Learning Module

Emerging Technologies

MEET YOUR LECTURER

Ryan Jenkins

Dr. Ryan Jenkins is an associate professor of philosophy and a senior fellow at the Ethics + Emerging Sciences Group at California Polytechnic State University in San Luis Obispo. He studies the ethics of emerging technologies, especially automation, cyber war, autonomous weapons, and driverless cars. His work has appeared in journals such as Ethical Theory and Moral Practice, and the Journal of Military Ethics, as well as public fora including the Washington Post, Slate and Forbes.

Lessons

1.

Is Technology as “Neutral” as We Think It Is?

2.

Should Online Platforms Prevent the Spread of False Information?

3.

Should Online Platforms Censor Hate Speech?

4.

Are There Hidden Dangers in Robots that Look Like Us?

5.

Should We Use Killer Robots to Fight Our Wars?

6.

Do Drones Make War Too Easy?

7.

Will Autonomous Vehicles Live Up to Their Promise?

8.

Should We Worry about Our Diminishing Sphere of Privacy?

9.

Does Predictive Policing Make Us All Safer?

10.

What if Robots Did All the Work?

Module Introduction

All of our lives are shaped by technology every day — and increasingly, these technologies are structuring the opportunities we have to live, work, play, and relate to one another. As technologies like artificial intelligence (AI) creep further into our lives, the need is greater than ever for careful reflection on their nature and implications. This series of videos investigates technology, from its development and creation through to its deployment and the range of effects it has on society.

Ryan Jenkins, associate professor of philosophy and a senior fellow at the Ethics + Emerging Sciences Group at California Polytechnic State University in San Luis Obispo, leads us through an exploration of the ethical dimensions of technology to help inject some nuance into our understanding of technology and its role in our lives.
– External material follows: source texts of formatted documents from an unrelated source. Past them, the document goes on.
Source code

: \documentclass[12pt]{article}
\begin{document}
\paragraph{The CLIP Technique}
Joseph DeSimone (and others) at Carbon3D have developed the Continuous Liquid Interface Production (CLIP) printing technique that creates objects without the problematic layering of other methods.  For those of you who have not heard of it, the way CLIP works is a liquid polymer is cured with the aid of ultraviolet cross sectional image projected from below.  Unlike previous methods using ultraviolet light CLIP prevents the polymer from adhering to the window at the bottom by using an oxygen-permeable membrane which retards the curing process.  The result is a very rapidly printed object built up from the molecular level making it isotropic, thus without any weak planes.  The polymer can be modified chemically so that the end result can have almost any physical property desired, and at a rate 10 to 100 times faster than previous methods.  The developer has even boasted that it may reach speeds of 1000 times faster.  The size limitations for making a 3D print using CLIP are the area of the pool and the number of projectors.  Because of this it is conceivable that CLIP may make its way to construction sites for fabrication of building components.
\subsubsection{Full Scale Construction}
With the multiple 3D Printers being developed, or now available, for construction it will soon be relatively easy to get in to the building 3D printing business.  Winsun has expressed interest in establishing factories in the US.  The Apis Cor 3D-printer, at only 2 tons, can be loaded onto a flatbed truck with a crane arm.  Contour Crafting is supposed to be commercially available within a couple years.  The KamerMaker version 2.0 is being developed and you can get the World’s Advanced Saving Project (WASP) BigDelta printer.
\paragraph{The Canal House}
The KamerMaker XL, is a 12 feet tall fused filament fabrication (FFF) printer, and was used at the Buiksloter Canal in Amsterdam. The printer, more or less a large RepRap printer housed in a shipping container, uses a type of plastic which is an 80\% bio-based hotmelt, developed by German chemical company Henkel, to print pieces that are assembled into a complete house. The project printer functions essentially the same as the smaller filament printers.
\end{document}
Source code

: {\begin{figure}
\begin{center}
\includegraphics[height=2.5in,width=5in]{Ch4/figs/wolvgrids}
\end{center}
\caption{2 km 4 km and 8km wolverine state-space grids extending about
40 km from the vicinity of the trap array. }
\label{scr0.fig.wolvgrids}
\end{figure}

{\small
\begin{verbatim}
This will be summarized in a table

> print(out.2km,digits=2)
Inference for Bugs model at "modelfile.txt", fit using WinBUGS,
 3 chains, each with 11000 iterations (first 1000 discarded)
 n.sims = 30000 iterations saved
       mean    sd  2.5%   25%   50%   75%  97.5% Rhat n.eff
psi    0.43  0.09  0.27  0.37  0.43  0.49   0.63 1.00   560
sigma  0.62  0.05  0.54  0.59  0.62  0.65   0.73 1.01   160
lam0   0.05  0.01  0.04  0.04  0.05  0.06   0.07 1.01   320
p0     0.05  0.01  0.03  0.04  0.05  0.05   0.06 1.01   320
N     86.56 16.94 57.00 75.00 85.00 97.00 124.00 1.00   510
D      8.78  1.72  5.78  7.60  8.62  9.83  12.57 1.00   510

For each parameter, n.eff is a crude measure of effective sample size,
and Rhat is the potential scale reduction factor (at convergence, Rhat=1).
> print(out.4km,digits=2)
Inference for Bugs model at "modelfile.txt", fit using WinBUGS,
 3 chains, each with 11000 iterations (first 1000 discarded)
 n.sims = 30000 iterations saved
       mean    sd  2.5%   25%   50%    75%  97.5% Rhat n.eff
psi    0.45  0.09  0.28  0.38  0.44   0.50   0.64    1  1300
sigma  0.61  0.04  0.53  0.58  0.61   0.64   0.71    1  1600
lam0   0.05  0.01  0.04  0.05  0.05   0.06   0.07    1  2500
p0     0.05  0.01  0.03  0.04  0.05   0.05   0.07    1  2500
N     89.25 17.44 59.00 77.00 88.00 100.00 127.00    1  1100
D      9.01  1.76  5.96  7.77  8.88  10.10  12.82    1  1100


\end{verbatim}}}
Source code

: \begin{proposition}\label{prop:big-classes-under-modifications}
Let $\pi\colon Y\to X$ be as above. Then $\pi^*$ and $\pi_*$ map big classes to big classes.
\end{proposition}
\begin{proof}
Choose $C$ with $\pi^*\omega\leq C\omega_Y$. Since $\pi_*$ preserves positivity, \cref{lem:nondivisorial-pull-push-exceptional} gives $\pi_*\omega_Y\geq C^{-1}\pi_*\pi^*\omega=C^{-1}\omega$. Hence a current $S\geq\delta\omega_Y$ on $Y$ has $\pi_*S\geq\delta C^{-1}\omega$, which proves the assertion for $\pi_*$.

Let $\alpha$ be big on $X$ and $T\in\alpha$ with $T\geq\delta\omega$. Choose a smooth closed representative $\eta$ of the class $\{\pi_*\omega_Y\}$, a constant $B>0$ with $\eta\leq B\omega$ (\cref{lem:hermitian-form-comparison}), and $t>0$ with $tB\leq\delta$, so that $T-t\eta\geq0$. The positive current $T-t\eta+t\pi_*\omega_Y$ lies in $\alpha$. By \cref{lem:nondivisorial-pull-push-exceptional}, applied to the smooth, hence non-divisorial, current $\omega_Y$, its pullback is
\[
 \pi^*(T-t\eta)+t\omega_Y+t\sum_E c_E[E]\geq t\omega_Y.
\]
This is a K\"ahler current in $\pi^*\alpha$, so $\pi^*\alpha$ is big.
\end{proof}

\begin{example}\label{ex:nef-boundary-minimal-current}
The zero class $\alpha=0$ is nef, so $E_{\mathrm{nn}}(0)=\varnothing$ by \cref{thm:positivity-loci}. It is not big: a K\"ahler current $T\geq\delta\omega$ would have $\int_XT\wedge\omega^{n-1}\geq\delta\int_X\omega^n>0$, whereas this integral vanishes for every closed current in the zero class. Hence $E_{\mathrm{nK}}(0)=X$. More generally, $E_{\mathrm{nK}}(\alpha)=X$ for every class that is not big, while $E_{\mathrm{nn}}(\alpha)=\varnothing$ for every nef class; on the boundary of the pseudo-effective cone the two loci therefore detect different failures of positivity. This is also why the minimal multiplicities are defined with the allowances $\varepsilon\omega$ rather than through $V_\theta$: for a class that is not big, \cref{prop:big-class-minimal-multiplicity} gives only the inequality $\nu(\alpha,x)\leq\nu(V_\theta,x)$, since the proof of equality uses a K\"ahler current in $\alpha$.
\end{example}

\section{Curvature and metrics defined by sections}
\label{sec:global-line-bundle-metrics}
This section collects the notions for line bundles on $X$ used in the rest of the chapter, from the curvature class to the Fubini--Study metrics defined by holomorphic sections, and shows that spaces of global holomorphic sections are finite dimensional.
It is commonplace, especially in the West, to flippantly suggest that our tools are merely neutral, with no values “built into them” or “embedded” in them. True, technologies can be used for good or ill, and the person wielding the tool is a more obvious subject of moral appraisal. But human priorities, values, and beliefs help answer the question of which technologies get made, why, and for whom. Is technology neutral? Is artificial intelligence objective — or simply a more efficient (and opaque) way of making value-laden and biased decisions?

We also consider a series of questions about how technology mediates our views of the world. Does interacting with female voice assistants, and seeing overly sexualized robots in movies and TV, reiterate the bias that women are subordinate? Is censorship the answer to hate speech and rampant misinformation online? And what’s the value of “free speech,” anyhow? Should we be comfortable offloading the task of killing to machines, as we are already gradually doing in warfare? Could that make war too easy, or too undignified? Or are those kinds of concerns just silly moralizing?

Lastly, we survey a series of technologies and their effects on society. Should the government be allowed to surveil us? And is it acceptable that the police might use artificial intelligence to forecast when and where crime takes place — and or even who might be most likely to commit a crime in the future? What if autonomous vehicles turn out to be merely playthings for the rich, at the expense of the poor? Answering these questions requires going deeper into the nature and significance of values like privacy and justice. When AI and robots become sophisticated enough to replace most human labor, what will be left for us to do? Should we look forward to a utopia of leisure, or dread the ennui and poverty that could result?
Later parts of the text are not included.